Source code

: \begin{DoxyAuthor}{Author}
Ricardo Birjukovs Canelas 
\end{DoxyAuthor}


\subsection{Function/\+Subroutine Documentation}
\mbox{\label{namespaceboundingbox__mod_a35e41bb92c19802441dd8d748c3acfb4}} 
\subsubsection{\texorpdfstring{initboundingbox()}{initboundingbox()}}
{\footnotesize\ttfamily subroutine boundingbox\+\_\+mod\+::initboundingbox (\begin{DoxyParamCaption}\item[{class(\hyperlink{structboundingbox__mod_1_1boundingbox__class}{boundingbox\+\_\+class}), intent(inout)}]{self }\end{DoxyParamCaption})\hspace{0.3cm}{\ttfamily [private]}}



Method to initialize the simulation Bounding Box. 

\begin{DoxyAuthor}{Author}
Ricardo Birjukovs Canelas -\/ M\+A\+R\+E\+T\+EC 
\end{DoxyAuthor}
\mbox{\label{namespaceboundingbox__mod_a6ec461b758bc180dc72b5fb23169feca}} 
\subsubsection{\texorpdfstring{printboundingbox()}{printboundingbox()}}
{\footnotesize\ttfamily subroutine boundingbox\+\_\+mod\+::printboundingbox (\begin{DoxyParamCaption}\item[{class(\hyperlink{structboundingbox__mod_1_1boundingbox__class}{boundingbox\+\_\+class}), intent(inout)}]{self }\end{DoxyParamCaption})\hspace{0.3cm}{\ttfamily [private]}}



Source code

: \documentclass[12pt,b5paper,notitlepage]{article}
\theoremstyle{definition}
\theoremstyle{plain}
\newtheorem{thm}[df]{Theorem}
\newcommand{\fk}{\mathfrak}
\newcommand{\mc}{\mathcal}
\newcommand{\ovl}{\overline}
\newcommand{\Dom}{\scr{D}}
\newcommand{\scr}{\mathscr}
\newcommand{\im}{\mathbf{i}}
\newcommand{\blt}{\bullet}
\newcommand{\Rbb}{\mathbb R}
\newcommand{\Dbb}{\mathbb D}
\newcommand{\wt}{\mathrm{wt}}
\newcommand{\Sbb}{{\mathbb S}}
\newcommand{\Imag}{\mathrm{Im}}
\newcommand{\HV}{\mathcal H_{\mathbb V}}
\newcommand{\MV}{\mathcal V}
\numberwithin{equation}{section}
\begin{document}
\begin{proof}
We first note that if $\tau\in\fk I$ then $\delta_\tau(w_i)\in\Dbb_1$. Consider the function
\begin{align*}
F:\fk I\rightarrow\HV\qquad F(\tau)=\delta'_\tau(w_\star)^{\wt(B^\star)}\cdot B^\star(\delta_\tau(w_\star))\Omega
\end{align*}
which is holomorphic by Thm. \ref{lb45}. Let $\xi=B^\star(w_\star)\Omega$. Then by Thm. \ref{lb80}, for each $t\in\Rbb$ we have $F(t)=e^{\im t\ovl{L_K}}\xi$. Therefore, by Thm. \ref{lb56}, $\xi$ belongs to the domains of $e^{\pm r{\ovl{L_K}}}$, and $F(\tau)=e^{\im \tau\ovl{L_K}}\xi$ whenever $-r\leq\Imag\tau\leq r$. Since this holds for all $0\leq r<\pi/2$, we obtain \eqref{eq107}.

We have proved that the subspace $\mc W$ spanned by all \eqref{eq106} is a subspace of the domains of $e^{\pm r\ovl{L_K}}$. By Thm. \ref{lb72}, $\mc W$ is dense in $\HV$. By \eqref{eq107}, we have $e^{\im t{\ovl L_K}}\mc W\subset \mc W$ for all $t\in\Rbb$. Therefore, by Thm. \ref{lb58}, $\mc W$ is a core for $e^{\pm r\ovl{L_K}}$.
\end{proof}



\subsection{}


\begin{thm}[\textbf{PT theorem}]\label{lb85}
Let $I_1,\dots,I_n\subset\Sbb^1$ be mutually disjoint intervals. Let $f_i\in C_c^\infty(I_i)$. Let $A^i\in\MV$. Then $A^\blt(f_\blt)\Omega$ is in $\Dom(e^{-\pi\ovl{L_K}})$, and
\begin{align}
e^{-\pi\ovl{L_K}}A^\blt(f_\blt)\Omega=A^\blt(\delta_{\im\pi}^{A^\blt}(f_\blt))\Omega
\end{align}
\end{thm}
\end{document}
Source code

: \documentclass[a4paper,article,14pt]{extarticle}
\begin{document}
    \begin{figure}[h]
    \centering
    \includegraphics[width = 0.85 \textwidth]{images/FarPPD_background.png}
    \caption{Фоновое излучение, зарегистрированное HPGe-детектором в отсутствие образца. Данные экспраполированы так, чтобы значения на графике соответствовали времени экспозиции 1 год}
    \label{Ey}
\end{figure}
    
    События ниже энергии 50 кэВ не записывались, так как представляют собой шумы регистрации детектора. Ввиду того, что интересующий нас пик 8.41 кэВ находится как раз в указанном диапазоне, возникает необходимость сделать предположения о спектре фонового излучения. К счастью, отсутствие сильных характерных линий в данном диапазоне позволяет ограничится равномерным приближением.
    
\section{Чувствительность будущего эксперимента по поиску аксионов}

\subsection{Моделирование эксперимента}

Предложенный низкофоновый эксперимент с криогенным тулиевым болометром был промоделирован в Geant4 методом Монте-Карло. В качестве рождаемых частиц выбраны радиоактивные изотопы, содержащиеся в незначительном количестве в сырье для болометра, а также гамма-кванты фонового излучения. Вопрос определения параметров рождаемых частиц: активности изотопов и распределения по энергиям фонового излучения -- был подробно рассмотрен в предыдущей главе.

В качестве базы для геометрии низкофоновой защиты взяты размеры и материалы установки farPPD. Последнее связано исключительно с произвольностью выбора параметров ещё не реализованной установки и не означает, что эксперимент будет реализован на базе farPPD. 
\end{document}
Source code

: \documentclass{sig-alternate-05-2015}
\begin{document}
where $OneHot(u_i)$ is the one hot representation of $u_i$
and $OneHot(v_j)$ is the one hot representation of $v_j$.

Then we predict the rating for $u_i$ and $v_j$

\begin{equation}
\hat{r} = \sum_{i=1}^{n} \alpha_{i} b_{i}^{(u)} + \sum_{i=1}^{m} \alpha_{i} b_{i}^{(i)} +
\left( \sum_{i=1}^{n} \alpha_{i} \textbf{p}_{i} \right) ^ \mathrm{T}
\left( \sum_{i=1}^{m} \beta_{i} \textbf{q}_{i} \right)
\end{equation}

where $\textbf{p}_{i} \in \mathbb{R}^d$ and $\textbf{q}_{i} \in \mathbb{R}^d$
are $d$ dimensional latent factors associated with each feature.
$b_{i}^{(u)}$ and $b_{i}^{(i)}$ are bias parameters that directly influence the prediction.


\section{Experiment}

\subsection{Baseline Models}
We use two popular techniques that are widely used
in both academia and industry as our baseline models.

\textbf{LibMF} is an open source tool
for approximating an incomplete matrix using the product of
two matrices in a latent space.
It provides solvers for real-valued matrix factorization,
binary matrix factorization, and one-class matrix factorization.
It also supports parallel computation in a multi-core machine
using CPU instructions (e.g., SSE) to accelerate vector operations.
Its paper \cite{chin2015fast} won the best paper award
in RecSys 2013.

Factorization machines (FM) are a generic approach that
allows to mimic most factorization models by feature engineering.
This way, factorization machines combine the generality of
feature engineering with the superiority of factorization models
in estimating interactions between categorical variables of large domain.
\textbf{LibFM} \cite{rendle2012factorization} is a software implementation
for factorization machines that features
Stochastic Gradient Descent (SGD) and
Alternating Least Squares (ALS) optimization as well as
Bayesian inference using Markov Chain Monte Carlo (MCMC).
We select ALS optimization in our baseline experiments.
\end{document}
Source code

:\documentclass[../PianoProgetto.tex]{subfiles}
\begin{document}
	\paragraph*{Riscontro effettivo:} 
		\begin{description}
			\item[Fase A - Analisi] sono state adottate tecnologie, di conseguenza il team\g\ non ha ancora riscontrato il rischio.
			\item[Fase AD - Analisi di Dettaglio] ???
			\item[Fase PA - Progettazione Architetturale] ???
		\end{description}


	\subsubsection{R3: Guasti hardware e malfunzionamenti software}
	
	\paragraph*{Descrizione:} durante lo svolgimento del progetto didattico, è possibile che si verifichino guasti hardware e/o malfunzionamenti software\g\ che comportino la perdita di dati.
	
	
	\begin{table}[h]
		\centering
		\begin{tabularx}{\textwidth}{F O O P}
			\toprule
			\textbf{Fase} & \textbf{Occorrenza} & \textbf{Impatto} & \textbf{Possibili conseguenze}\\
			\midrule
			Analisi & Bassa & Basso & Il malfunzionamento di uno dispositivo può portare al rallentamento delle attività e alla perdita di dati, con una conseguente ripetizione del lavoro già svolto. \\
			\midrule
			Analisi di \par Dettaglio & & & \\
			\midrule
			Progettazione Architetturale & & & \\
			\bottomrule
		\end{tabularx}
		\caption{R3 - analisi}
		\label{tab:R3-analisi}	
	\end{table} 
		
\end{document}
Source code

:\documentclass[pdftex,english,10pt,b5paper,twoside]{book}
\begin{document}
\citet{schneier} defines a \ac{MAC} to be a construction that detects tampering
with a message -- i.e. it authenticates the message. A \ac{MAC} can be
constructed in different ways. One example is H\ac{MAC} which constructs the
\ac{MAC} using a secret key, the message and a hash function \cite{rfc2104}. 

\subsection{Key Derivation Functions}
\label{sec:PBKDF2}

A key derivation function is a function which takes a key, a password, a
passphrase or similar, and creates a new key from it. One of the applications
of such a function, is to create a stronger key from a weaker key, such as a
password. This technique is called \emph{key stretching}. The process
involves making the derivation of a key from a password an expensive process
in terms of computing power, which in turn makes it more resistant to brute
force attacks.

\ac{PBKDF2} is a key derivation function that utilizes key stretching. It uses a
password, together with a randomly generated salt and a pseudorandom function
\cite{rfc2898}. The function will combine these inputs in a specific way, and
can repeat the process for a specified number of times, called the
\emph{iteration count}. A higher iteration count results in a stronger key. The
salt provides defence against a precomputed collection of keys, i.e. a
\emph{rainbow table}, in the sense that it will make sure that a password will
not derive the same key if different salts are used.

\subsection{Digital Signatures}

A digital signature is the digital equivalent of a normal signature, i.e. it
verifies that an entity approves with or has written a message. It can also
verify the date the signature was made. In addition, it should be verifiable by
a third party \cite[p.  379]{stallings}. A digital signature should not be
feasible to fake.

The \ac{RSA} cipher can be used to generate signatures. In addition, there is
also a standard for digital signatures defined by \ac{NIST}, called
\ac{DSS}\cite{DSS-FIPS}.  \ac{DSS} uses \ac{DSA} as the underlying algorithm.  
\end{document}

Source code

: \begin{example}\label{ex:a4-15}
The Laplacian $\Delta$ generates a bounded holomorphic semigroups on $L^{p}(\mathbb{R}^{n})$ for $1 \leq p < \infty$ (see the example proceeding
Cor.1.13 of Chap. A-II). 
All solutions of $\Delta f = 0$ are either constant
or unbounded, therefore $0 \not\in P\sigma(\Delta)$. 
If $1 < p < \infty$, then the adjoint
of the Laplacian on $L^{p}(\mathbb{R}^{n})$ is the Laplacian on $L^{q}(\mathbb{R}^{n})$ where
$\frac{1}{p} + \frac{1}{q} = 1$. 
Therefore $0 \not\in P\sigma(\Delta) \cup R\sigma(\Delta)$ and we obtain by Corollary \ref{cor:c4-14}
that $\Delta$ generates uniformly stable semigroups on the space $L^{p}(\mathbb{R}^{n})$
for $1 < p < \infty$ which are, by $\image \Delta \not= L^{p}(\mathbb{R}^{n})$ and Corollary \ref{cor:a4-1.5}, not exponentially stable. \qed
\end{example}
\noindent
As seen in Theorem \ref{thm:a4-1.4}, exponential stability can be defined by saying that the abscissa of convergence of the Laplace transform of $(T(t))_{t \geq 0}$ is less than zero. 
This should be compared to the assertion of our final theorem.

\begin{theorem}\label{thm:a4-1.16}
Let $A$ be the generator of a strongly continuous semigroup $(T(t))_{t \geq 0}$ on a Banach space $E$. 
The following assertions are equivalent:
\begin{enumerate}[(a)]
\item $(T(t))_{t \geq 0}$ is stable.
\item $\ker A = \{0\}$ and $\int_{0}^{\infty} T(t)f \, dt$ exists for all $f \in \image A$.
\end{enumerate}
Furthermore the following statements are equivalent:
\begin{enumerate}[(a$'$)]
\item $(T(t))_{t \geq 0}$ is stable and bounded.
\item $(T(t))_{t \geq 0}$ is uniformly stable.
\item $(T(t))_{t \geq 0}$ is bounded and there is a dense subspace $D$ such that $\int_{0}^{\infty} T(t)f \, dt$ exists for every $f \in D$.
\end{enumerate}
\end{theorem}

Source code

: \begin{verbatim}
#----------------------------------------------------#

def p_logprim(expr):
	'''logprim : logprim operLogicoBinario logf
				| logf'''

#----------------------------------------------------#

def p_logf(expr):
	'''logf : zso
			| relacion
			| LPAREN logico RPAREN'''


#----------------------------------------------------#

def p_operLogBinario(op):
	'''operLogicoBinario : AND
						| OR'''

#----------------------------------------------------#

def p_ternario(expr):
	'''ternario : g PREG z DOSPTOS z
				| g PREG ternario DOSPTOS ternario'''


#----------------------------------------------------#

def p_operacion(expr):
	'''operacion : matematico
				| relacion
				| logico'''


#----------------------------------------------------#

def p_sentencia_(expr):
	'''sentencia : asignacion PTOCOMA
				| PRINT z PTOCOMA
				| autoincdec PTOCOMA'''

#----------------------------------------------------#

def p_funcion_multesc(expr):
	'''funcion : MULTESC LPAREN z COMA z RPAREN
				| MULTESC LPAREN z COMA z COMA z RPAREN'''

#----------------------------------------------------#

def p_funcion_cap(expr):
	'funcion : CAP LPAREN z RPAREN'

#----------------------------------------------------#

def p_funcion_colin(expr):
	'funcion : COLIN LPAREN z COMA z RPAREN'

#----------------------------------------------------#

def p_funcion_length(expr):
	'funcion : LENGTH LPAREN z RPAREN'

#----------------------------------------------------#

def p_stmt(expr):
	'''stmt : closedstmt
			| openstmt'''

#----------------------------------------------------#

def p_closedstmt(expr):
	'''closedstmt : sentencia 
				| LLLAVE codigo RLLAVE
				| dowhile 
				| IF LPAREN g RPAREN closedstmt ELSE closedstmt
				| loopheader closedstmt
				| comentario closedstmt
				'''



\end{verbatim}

- **Work to complete**:
The answer must consist of every line from the data that contains the word "dense".

- **Written solution**:
We have proved that the subspace $\mc W$ spanned by all \eqref{eq106} is a subspace of the domains of $e^{\pm r\ovl{L_K}}$. By Thm. \ref{lb72}, $\mc W$ is dense in $\HV$. By \eqref{eq107}, we have $e^{\im t{\ovl L_K}}\mc W\subset \mc W$ for all $t\in\Rbb$. Therefore, by Thm. \ref{lb58}, $\mc W$ is a core for $e^{\pm r\ovl{L_K}}$.
\item $(T(t))_{t \geq 0}$ is bounded and there is a dense subspace $D$ such that $\int_{0}^{\infty} T(t)f \, dt$ exists for every $f \in D$.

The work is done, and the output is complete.